Imagine wrapping your hands around a bowl of warm Curry Autumn Squash and Carrot Soup it's dairy free - so cozy, comfortable, and crazy delicious. The challenge when making homemade soup for two is you often end up with too much. There are simple ways to stretch your soup leftovers into multiple meals.
The unexpected combination of apple cider with warm spices, coconut milk and curry makes this dairy free, no broth squash soup a simple supper that is sure to delight.
Even though, it's delicious without any garnishes, try topping the soup with homemade garlic cheese toast- elevating this soup to the next level. Without a doubt achieving an elegant yet simple presentation.
See the stretching soup leftovers section for tips on making garlic cheese toast.
Switch it up by adding coconut rice, red peppers and spinach to your bowl of curry autumn squash soup. It's a fantastic "use up" strategy for the coconut milk.
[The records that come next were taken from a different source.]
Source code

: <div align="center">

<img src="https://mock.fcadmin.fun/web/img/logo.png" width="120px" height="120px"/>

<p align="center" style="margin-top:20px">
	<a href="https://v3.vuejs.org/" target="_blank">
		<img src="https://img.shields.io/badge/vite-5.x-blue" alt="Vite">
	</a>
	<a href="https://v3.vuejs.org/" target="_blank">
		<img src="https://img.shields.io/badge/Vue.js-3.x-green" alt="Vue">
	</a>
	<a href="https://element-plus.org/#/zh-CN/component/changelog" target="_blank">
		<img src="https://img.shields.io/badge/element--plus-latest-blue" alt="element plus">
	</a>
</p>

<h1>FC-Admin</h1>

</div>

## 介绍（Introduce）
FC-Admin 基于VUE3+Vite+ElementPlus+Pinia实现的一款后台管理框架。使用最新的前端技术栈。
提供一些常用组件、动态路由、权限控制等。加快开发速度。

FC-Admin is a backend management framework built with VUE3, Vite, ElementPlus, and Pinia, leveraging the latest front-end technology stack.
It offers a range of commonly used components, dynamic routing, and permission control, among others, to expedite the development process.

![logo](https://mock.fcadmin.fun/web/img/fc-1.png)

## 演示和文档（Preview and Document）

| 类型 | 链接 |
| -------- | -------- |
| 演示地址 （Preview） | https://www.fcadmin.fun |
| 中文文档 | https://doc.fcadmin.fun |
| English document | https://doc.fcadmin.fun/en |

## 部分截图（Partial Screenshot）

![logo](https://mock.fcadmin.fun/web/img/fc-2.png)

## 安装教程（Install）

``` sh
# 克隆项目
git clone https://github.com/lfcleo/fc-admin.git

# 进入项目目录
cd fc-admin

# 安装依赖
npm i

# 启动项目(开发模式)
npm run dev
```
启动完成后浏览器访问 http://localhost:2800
Try Our Table 4 2's version of a creamy autumn squash and Italian Sausage Meatball soup. Either way, adding coconut rice or meatballs to this soup creates a new and delicious meal in a bowl for two!
- What you'll need to make soup for two
- How to make curry autumn squash and carrot soup
- Stretching Soup Leftovers
- Selecting the best squash for soup
- How to cut winter squash
- Best way to roast winter squash
- Freeze what you can't eat
- Top tip
- Common questions about this recipe
- Curry Autumn Squash and Carrot Soup (dairy-free)
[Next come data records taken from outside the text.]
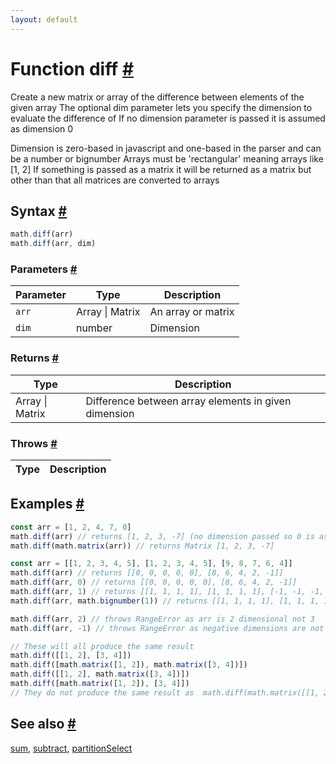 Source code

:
 ```yaml
---
layout: default
---
```


<!-- Note: This file is automatically generated from source code comments. Changes made in this file will be overridden. -->

<h1 id="function-diff">Function diff <a href="#function-diff" title="Permalink">#</a></h1>

Create a new matrix or array of the difference between elements of the given array
The optional dim parameter lets you specify the dimension to evaluate the difference of
If no dimension parameter is passed it is assumed as dimension 0

Dimension is zero-based in javascript and one-based in the parser and can be a number or bignumber
Arrays must be 'rectangular' meaning arrays like [1, 2]
If something is passed as a matrix it will be returned as a matrix but other than that all matrices are converted to arrays


<h2 id="syntax">Syntax <a href="#syntax" title="Permalink">#</a></h2>

```js
math.diff(arr)
math.diff(arr, dim)
```

<h3 id="parameters">Parameters <a href="#parameters" title="Permalink">#</a></h3>

Parameter | Type | Description
--------- | ---- | -----------
`arr` | Array &#124; Matrix | An array or matrix
`dim` | number | Dimension

<h3 id="returns">Returns <a href="#returns" title="Permalink">#</a></h3>

Type | Description
---- | -----------
Array &#124; Matrix | Difference between array elements in given dimension


<h3 id="throws">Throws <a href="#throws" title="Permalink">#</a></h3>

Type | Description
---- | -----------


<h2 id="examples">Examples <a href="#examples" title="Permalink">#</a></h2>

```js
const arr = [1, 2, 4, 7, 0]
math.diff(arr) // returns [1, 2, 3, -7] (no dimension passed so 0 is assumed)
math.diff(math.matrix(arr)) // returns Matrix [1, 2, 3, -7]

const arr = [[1, 2, 3, 4, 5], [1, 2, 3, 4, 5], [9, 8, 7, 6, 4]]
math.diff(arr) // returns [[0, 0, 0, 0, 0], [8, 6, 4, 2, -1]]
math.diff(arr, 0) // returns [[0, 0, 0, 0, 0], [8, 6, 4, 2, -1]]
math.diff(arr, 1) // returns [[1, 1, 1, 1], [1, 1, 1, 1], [-1, -1, -1, -2]]
math.diff(arr, math.bignumber(1)) // returns [[1, 1, 1, 1], [1, 1, 1, 1], [-1, -1, -1, -2]]

math.diff(arr, 2) // throws RangeError as arr is 2 dimensional not 3
math.diff(arr, -1) // throws RangeError as negative dimensions are not allowed

// These will all produce the same result
math.diff([[1, 2], [3, 4]])
math.diff([math.matrix([1, 2]), math.matrix([3, 4])])
math.diff([[1, 2], math.matrix([3, 4])])
math.diff([math.matrix([1, 2]), [3, 4]])
// They do not produce the same result as  math.diff(math.matrix([[1, 2], [3, 4]])) as this returns a matrix
```


<h2 id="see-also">See also <a href="#see-also" title="Permalink">#</a></h2>

[sum](sum.html),
[subtract](subtract.html),
[partitionSelect](partitionSelect.html)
What you'll need to make soup for two
To make this dairy free autumn squash soup we will use coconut milk and apple cider. For a little more flavor complexity we will add red curry, saute some onion and garlic and warm spices.
Here's what you'll need:
- Coconut oil or olive oil - to keep this dairy free we will reach for coconut oil or another light oil.
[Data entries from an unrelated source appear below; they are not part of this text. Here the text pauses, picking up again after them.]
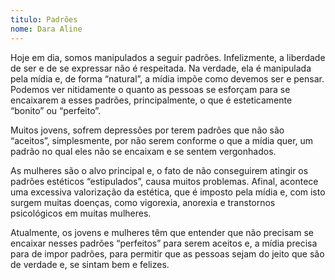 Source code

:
 ```yaml
---
titulo: Padrões
nome: Dara Aline
---
```


Hoje em dia, somos manipulados a seguir padrões. Infelizmente, a liberdade de ser e de se expressar não é respeitada. Na verdade, ela é manipulada pela mídia e, de forma “natural”, a mídia impõe como devemos ser e pensar. Podemos ver nitidamente o quanto as pessoas se esforçam para se encaixarem a esses padrões, principalmente, o que é esteticamente “bonito” ou “perfeito”.

Muitos jovens, sofrem depressões por terem padrões que não são “aceitos”, simplesmente, por não serem conforme o que a mídia quer, um padrão no qual eles não se encaixam e se sentem vergonhados.

As mulheres são o alvo principal e, o fato de não conseguirem atingir os padrões estéticos “estipulados”, causa muitos problemas. Afinal, acontece uma excessiva valorização da estética, que é imposto pela mídia e, com isto surgem muitas doenças, como vigorexia, anorexia e transtornos psicológicos em muitas mulheres.

Atualmente, os jovens e mulheres têm que entender que não precisam se encaixar nesses padrões “perfeitos” para serem aceitos e, a mídia precisa para de impor padrões, para permitir que as pessoas sejam do jeito que são de verdade e, se sintam bem e felizes.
- Winter squash such as kabocha, acorn, carnival, or butternut all work well. Try different squashes until you find the one you like best. Roasting squash will enhance the flavor and make it easy to mash or puree in the soup pot.
- Garlic and Onion - provides the aromatic base that brings depth to our jarred curry paste.
- Red curry paste. We will use hot oil and aromatics to bloom our curry paste, a technique that intensifies the flavor of store-bought curry paste.
- Apple cider. A key ingredient bringing fresh, crisp, tangy, and natural sweetness to our soup base.
- Cinnamon and nutmeg - Adding these warm spices contributes to the cozy and comfortable feeling you get when eating this soup.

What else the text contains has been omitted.